PHILADELPHIA, May 7, 2009 – State Sen. Anthony H. Williams hosted a town hall meeting on Wednesday, May 6 at the Yeadon Borough Hall, to clarify how the federal stimulus package is impacting residents locally and the Commonwealth as a whole.
“A deluge of calls from constituents hit my offices, both in Philadelphia and Delaware County. People still aren’t clear on what all this really means and they want to know – and rightfully so,” Williams said. “This is a complex issue meant to help wade through complicated times. As an elected official, it is my job to help simplify and explain what all of this means to real people, in accessible ways.”
Williams partnered with the governor’s office, Rep. Ronald G. Waters and community organizations such as Fresh Start, Group Workcamps Foundation and the Delaware County Office of Services for the Aging (COSA). Williams also offered a second meeting at Sayre High School in West Philadelphia for his Philadelphia constituents.
Williams delivered a legislative update about what is happening in Harrisburg, including his legislation for intergenerational families and his support for the Scotland School. Following the update were presentations from Pennsylvania Secretary of the Department of General Services James Creedon and John Brunken from PA CareerLink. The format also included a Q&A and an open forum to address other community concerns. Creedon is also the Chief Implementation Officer for the federal stimulus in Pennsylvania.
The stimulus package, also known as The American Recovery and
Reinvestment Act (ARRA), was signed into law in February, with federal agencies starting to use those funds in early March. Pennsylvania is expected to receive approximately $18 billion, which will help create or save 143,000 jobs over the next two years.
Creedon explained that half of that $18 billion will go directly to Pennsylvanians in the form of tax relief, extended and increased unemployment, and increased COBRA benefits. The remaining $9 billion will help fund transportation and infrastructure projects, education, health care, job training programs and more.
“What the federal government said back in February is that we are going to give [Pennsylvania] nine billion dollars, but we are going to put it in very specific areas. And we’re going to give it to you with formulas and programs that you already run, and that you run well,” Creedon said. “So that way you don’t have to go start a new program, invent a new program or staff a new program, you simply have money that will allow you to increase the benefits that are coming out of that program.”

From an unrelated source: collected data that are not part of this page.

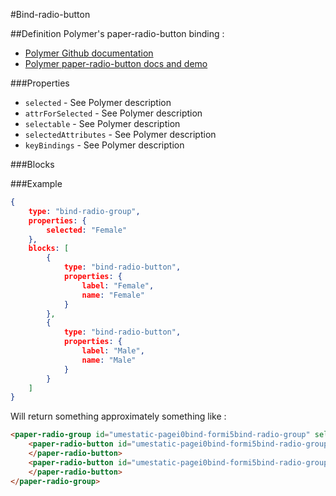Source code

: #Bind-radio-button

##Definition
Polymer's paper-radio-button binding :
+ [Polymer Github documentation](https://github.com/PolymerElements/paper-radio-button)
+ [Polymer paper-radio-button docs and demo](https://elements.polymer-project.org/elements/paper-radio-button)


###Properties
+ `selected` - See Polymer description
+ `attrForSelected` - See Polymer description
+ `selectable` - See Polymer description
+ `selectedAttributes` - See Polymer description
+ `keyBindings` - See Polymer description


###Blocks


###Example
```json
{
    type: "bind-radio-group",
    properties: {
        selected: "Female"
    },
    blocks: [
        {
            type: "bind-radio-button",
            properties: {
                label: "Female",
                name: "Female"
            }
        },
        {
            type: "bind-radio-button",
            properties: {
                label: "Male",
                name: "Male"
            }
        }
    ]
}
```
Will return something approximately something like :
```html
<paper-radio-group id="umestatic-pagei0bind-formi5bind-radio-group" selected="Female" role="radiogroup" tabindex="0">
    <paper-radio-button id="umestatic-pagei0bind-formi5bind-radio-groupi0bind-radio-button" name="Female" class="iron-selected x-scope paper-radio-button-0" checked="" role="radio" tabindex="0" toggles="" aria-pressed="true" aria-disabled="false" aria-checked="true" active="" aria-label="Female">
    </paper-radio-button>
    <paper-radio-button id="umestatic-pagei0bind-formi5bind-radio-groupi1bind-radio-button" name="Male" role="radio" tabindex="0" toggles="" aria-pressed="false" aria-disabled="false" aria-checked="false" class="x-scope paper-radio-button-0" aria-label="Male">
    </paper-radio-button>
</paper-radio-group>
```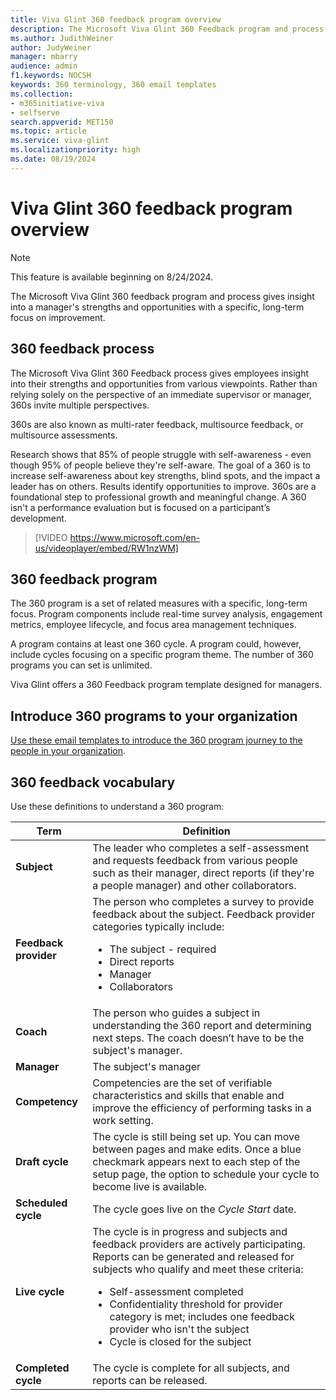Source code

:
 ```yaml
---
title: Viva Glint 360 feedback program overview 
description: The Microsoft Viva Glint 360 Feedback program and process gives insight into a manager's strengths and opportunities with a specific, long-term focus.
ms.author: JudithWeiner
author: JudyWeiner
manager: mbarry
audience: admin
f1.keywords: NOCSH
keywords: 360 terminology, 360 email templates
ms.collection:  
- m365initiative-viva
- selfserve 
search.appverid: MET150 
ms.topic: article
ms.service: viva-glint
ms.localizationpriority: high
ms.date: 08/19/2024
---
```


# Viva Glint 360 feedback program overview 

> [!NOTE]
> This feature is available beginning on 8/24/2024.

The Microsoft Viva Glint 360 feedback program and process gives insight into a manager's strengths and opportunities with a specific, long-term focus on improvement.

## 360 feedback process

The Microsoft Viva Glint 360 Feedback process gives employees insight into their strengths and opportunities from various viewpoints. Rather than relying solely on the perspective of an immediate supervisor or manager, 360s invite multiple perspectives. 

360s are also known as multi-rater feedback, multisource feedback, or multisource assessments. 

Research shows that 85% of people struggle with self-awareness - even though 95% of people believe they're self-aware. The goal of a 360 is to increase self-awareness about key strengths, blind spots, and the impact a leader has on others. Results identify opportunities to improve. 360s are a foundational step to professional growth and meaningful change. A 360 isn't a performance evaluation but is focused on a participant’s development. 

 
> [!VIDEO https://www.microsoft.com/en-us/videoplayer/embed/RW1nzWM]

## 360 feedback program 

The 360 program is a set of related measures with a specific, long-term focus. Program components include real-time survey analysis, engagement metrics, employee lifecycle, and focus area management techniques. 

A program contains at least one 360 cycle. A program could, however, include cycles focusing on a specific program theme. The number of 360 programs you can set is unlimited.

Viva Glint offers a 360 Feedback program template designed for managers. 

## Introduce 360 programs to your organization

[Use these email templates to introduce the 360 program journey to the people in your organization](https://go.microsoft.com/fwlink/?linkid=2272784).

## 360 feedback vocabulary

Use these definitions to understand a 360 program:

|Term|Definition|
|----|---------|
|**Subject**|The leader who completes a self-assessment and requests feedback from various people such as their manager, direct reports (if they're a people manager) and other collaborators.|
|**Feedback provider**|The person who completes a survey to provide feedback about the subject. Feedback provider categories typically include:  <ul><li> The subject - required </li><li> Direct reports </li><li> Manager </li><li> Collaborators</li><ul>|
|**Coach**|The person who guides a subject in understanding the 360 report and determining next steps. The coach doesn’t have to be the subject's manager.|
|**Manager**| The subject's manager|
|**Competency**|Competencies are the set of verifiable characteristics and skills that enable and improve the efficiency of performing tasks in a work setting.|
|**Draft cycle**|The cycle is still being set up. You can move between pages and make edits. Once a blue checkmark appears next to each step of the setup page, the option to schedule your cycle to become live is available.|
|**Scheduled cycle**|The cycle goes live on the *Cycle Start* date. |
|**Live cycle**|The cycle is in progress and subjects and feedback providers are actively participating. Reports can be generated and released for subjects who qualify and meet these criteria: <ul><li> Self-assessment completed</li><li> Confidentiality threshold for provider category is met; includes one feedback provider who isn't the subject</li><li> Cycle is closed for the subject</li><ul>|
|**Completed cycle**|The cycle is complete for all subjects, and reports can be released.|



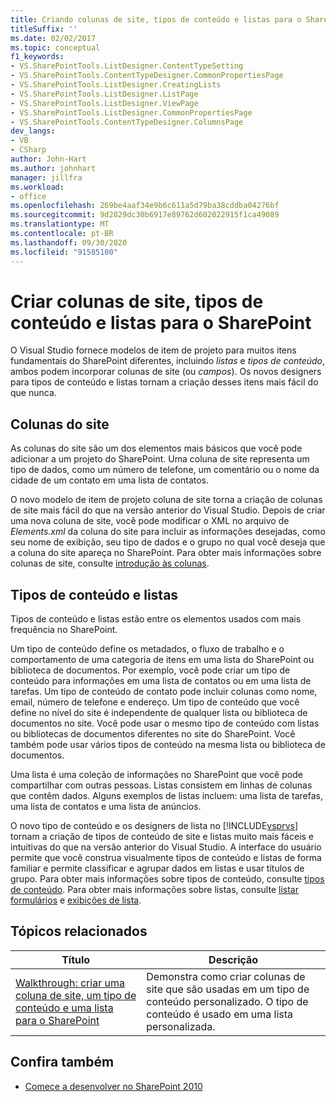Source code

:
 ```yaml
---
title: Criando colunas de site, tipos de conteúdo e listas para o SharePoint | Microsoft Docs
titleSuffix: ''
ms.date: 02/02/2017
ms.topic: conceptual
f1_keywords:
- VS.SharePointTools.ListDesigner.ContentTypeSetting
- VS.SharePointTools.ContentTypeDesigner.CommonPropertiesPage
- VS.SharePointTools.ListDesigner.CreatingLists
- VS.SharePointTools.ListDesigner.ListPage
- VS.SharePointTools.ListDesigner.ViewPage
- VS.SharePointTools.ListDesigner.CommonPropertiesPage
- VS.SharePointTools.ContentTypeDesigner.ColumnsPage
dev_langs:
- VB
- CSharp
author: John-Hart
ms.author: johnhart
manager: jillfra
ms.workload:
- office
ms.openlocfilehash: 269be4aaf34e9b6c611a5d79ba38cddba04276bf
ms.sourcegitcommit: 9d2829dc30b6917e89762d602022915f1ca49089
ms.translationtype: MT
ms.contentlocale: pt-BR
ms.lasthandoff: 09/30/2020
ms.locfileid: "91585100"
---
```

# <a name="create-site-columns-content-types-and-lists-for-sharepoint"></a>Criar colunas de site, tipos de conteúdo e listas para o SharePoint
  O Visual Studio fornece modelos de item de projeto para muitos itens fundamentais do SharePoint diferentes, incluindo *listas* e *tipos de conteúdo*, ambos podem incorporar colunas de site (ou *campos*). Os novos designers para tipos de conteúdo e listas tornam a criação desses itens mais fácil do que nunca.

## <a name="site-columns"></a>Colunas do site
 As colunas do site são um dos elementos mais básicos que você pode adicionar a um projeto do SharePoint. Uma coluna de site representa um tipo de dados, como um número de telefone, um comentário ou o nome da cidade de um contato em uma lista de contatos.

 O novo modelo de item de projeto coluna de site torna a criação de colunas de site mais fácil do que na versão anterior do Visual Studio. Depois de criar uma nova coluna de site, você pode modificar o XML no arquivo de *Elements.xml* da coluna do site para incluir as informações desejadas, como seu nome de exibição, seu tipo de dados e o grupo no qual você deseja que a coluna do site apareça no SharePoint. Para obter mais informações sobre colunas de site, consulte [introdução às colunas](/previous-versions/office/developer/sharepoint-2010/ms450825(v=office.14)).

## <a name="content-types-and-lists"></a>Tipos de conteúdo e listas
 Tipos de conteúdo e listas estão entre os elementos usados com mais frequência no SharePoint.

 Um tipo de conteúdo define os metadados, o fluxo de trabalho e o comportamento de uma categoria de itens em uma lista do SharePoint ou biblioteca de documentos. Por exemplo, você pode criar um tipo de conteúdo para informações em uma lista de contatos ou em uma lista de tarefas. Um tipo de conteúdo de contato pode incluir colunas como nome, email, número de telefone e endereço. Um tipo de conteúdo que você define no nível do site é independente de qualquer lista ou biblioteca de documentos no site. Você pode usar o mesmo tipo de conteúdo com listas ou bibliotecas de documentos diferentes no site do SharePoint. Você também pode usar vários tipos de conteúdo na mesma lista ou biblioteca de documentos.

 Uma lista é uma coleção de informações no SharePoint que você pode compartilhar com outras pessoas. Listas consistem em linhas de colunas que contêm dados. Alguns exemplos de listas incluem: uma lista de tarefas, uma lista de contatos e uma lista de anúncios.

 O novo tipo de conteúdo e os designers de lista no [!INCLUDE[vsprvs](../sharepoint/includes/vsprvs-md.md)] tornam a criação de tipos de conteúdo de site e listas muito mais fáceis e intuitivas do que na versão anterior do Visual Studio. A interface do usuário permite que você construa visualmente tipos de conteúdo e listas de forma familiar e permite classificar e agrupar dados em listas e usar títulos de grupo. Para obter mais informações sobre tipos de conteúdo, consulte [tipos de conteúdo](/previous-versions/office/developer/sharepoint-2010/ms479905(v=office.14)). Para obter mais informações sobre listas, consulte [listar formulários](/previous-versions/office/developer/sharepoint-2010/aa543232(v=office.14)) e [exibições de lista](/previous-versions/office/developer/sharepoint-2010/ff604021(v=office.14)).

## <a name="related-topics"></a>Tópicos relacionados

|Título|Descrição|
|-----------|-----------------|
|[Walkthrough: criar uma coluna de site, um tipo de conteúdo e uma lista para o SharePoint](../sharepoint/walkthrough-create-a-site-column-content-type-and-list-for-sharepoint.md)|Demonstra como criar colunas de site que são usadas em um tipo de conteúdo personalizado. O tipo de conteúdo é usado em uma lista personalizada.|

## <a name="see-also"></a>Confira também
- [Comece a desenvolver no SharePoint 2010](/sharepoint/dev/)
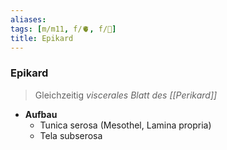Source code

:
 ```yaml
---
aliases: 
tags: [m/m11, f/🫀, f/🔬]
title: Epikard
---
```

### Epikard
> Gleichzeitig *viscerales Blatt des [[Perikard]]*
- **Aufbau**
	- Tunica serosa (Mesothel, Lamina propria)
	- Tela subserosa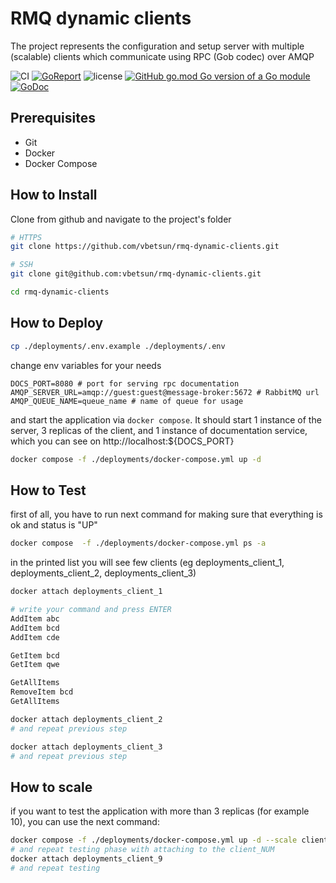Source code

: # RMQ dynamic clients

The project represents the configuration and setup server with multiple (scalable) clients which communicate using RPC (Gob codec) over AMQP

![CI](https://github.com/vbetsun/rmq-dynamic-clients/workflows/CI/badge.svg)
[![GoReport](https://goreportcard.com/badge/github.com/vbetsun/rmq-dynamic-clients)](https://goreportcard.com/report/github.com/vbetsun/rmq-dynamic-clients)
![license](https://img.shields.io/github/license/vbetsun/rmq-dynamic-clients)
[![GitHub go.mod Go version of a Go module](https://img.shields.io/github/go-mod/go-version/vbetsun/rmq-dynamic-clients.svg)](https://github.com/vbetsun/rmq-dynamic-clients)
[![GoDoc](https://pkg.go.dev/badge/github.com/vbetsun/rmq-dynamic-clients)](https://pkg.go.dev/github.com/vbetsun/rmq-dynamic-clients)


## Prerequisites

- Git
- Docker
- Docker Compose
  
## How to Install

Clone from github and navigate to the project's folder
```sh
# HTTPS
git clone https://github.com/vbetsun/rmq-dynamic-clients.git

# SSH
git clone git@github.com:vbetsun/rmq-dynamic-clients.git

cd rmq-dynamic-clients
```

## How to Deploy

```sh
cp ./deployments/.env.example ./deployments/.env
```

change env variables for your needs

```dotenv
DOCS_PORT=8080 # port for serving rpc documentation
AMQP_SERVER_URL=amqp://guest:guest@message-broker:5672 # RabbitMQ url
AMQP_QUEUE_NAME=queue_name # name of queue for usage
```

and start the application via `docker compose`. It should start 1 instance of the server, 3 replicas of the client, and 1 instance of documentation service, which you can see on http://localhost:${DOCS_PORT}

```sh
docker compose -f ./deployments/docker-compose.yml up -d
```
## How to Test

first of all, you have to run next command for making sure that everything is ok and status is "UP"

```sh
docker compose  -f ./deployments/docker-compose.yml ps -a
```

in the printed list you will see few clients (eg deployments_client_1, deployments_client_2, deployments_client_3)

```sh
docker attach deployments_client_1

# write your command and press ENTER
AddItem abc
AddItem bcd
AddItem cde

GetItem bcd
GetItem qwe

GetAllItems
RemoveItem bcd
GetAllItems

docker attach deployments_client_2
# and repeat previous step

docker attach deployments_client_3
# and repeat previous step
```

## How to scale

if you want to test the application with more than 3 replicas (for example 10), you can use the next command:

```sh
docker compose -f ./deployments/docker-compose.yml up -d --scale client=10
# and repeat testing phase with attaching to the client_NUM
docker attach deployments_client_9
# and repeat testing
```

Brunken spoke about the various career opportunities, job training options and other resources available through Pennsylvania Career Link. “We have a 44 percent increase in traffic into the CareerLinks compared to this time last year. We would average, on any given day, about 180 different jobs posted on our free website and today we average in the very low 100s,” said Brunken. “You’re familiar with Monster and you’re familiar with Craig’s List, but all those cost employers, so you’ll see jobs on our website before you’ll see them in other areas.”
The speakers also opened up the floor for questions after each of their presentations. Questions ranged from how the stimulus might impact local property taxes to green energy jobs opportunities. “The thing that really peaked my interested, being retired for 5 years, is the information about how to return to the workforce,” said Yeadon resident Ernestine Yarbough. Brunken mentioned a program entitled Goodwill Employment Services which specializes in finding employment for older workers.
“There are many unemployed people out there, and this stimulus is our opportunity to get those people back to work.” Williams said. “Information is one of the greatest things we can offer people right now, as they are trying to navigate what this maneuvering will mean for their household budget, for employment opportunities, for survival as we all weather this recession.”